I love a fish finger sandwich: white bread, gem lettuce, ketchup, mayo, and capers. A classic.

Can you share a memory of your worst kitchen disaster?

When I was a commis chef, the company I worked for hosted a “Five Chefs, Five Courses” event at one of their restaurants. My head chef was responsible for the dessert and prepared a ‘rhubarb five ways’.

I was in charge of taking his freshly made rhubarb ice cream mix down to the restaurant, as we didn’t have an ice cream machine in our kitchen. I churned the mix, put it in the freezer, and went about my day.

The next day, after four successful courses, we started plating the dessert. As soon as we opened the container of ice cream, a strong smell of garlic filled the kitchen.

Turns out, no matter how much you clean them, the smell of garlic purée never quite leaves a container…

What is your signature dish?

I’d have to say the beef bourguignon we serve in the restaurant. Classic flavours, cooked well.

Who would you say is your biggest inspiration?

Every chef I’ve worked with, past and present, has inspired me in different ways.
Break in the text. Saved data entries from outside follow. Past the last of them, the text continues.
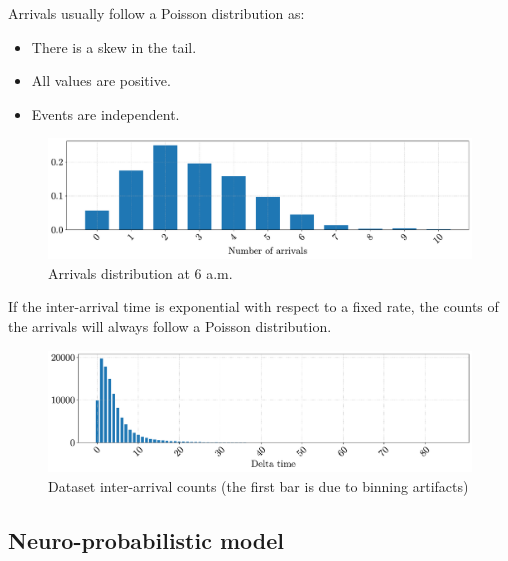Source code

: \begin{remark}
    Arrivals usually follow a Poisson distribution as:
    \begin{itemize}
        \item There is a skew in the tail.
        \item All values are positive.
        \item Events are independent.
    \end{itemize}

    \begin{figure}[H]
        \centering
        \includegraphics[width=0.8\linewidth]{./img/_skinwrapper_poisson.pdf}
        \caption{Arrivals distribution at 6 a.m.}
    \end{figure}

    \begin{theorem}
        If the inter-arrival time is exponential with respect to a fixed rate, the counts of the arrivals will always follow a Poisson distribution.
    \end{theorem}

    \begin{figure}[H]
        \centering
        \includegraphics[width=0.8\linewidth]{./img/_skinwrapper_interarrival.pdf}
        \caption{Dataset inter-arrival counts (the first bar is due to binning artifacts)}
    \end{figure}
\end{remark}

\subsection{Neuro-probabilistic model}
There are too many to name just one.

What is one of your biggest pet peeves as a chef?

Spoons left in tubs.

If you weren’t a chef, what do you think you would be doing with your life?

I have absolutely no idea, probably something boring!

What’s your favourite trick for making cooking at home easier?

Keep any meat bones and trimmings to make stock, freeze them in batches so you have them ready for soups and sauces.

Pickle any leftover vegetables you won’t use, they’re great for reducing waste and always handy to have.

What has been the biggest highlight of your career so far?

Atlantic was recently featured in Glasgow on a Plate, a book showcasing dishes and recipes from 20 Glasgow restaurants. Being involved in such a fantastic project has definitely been a career highlight.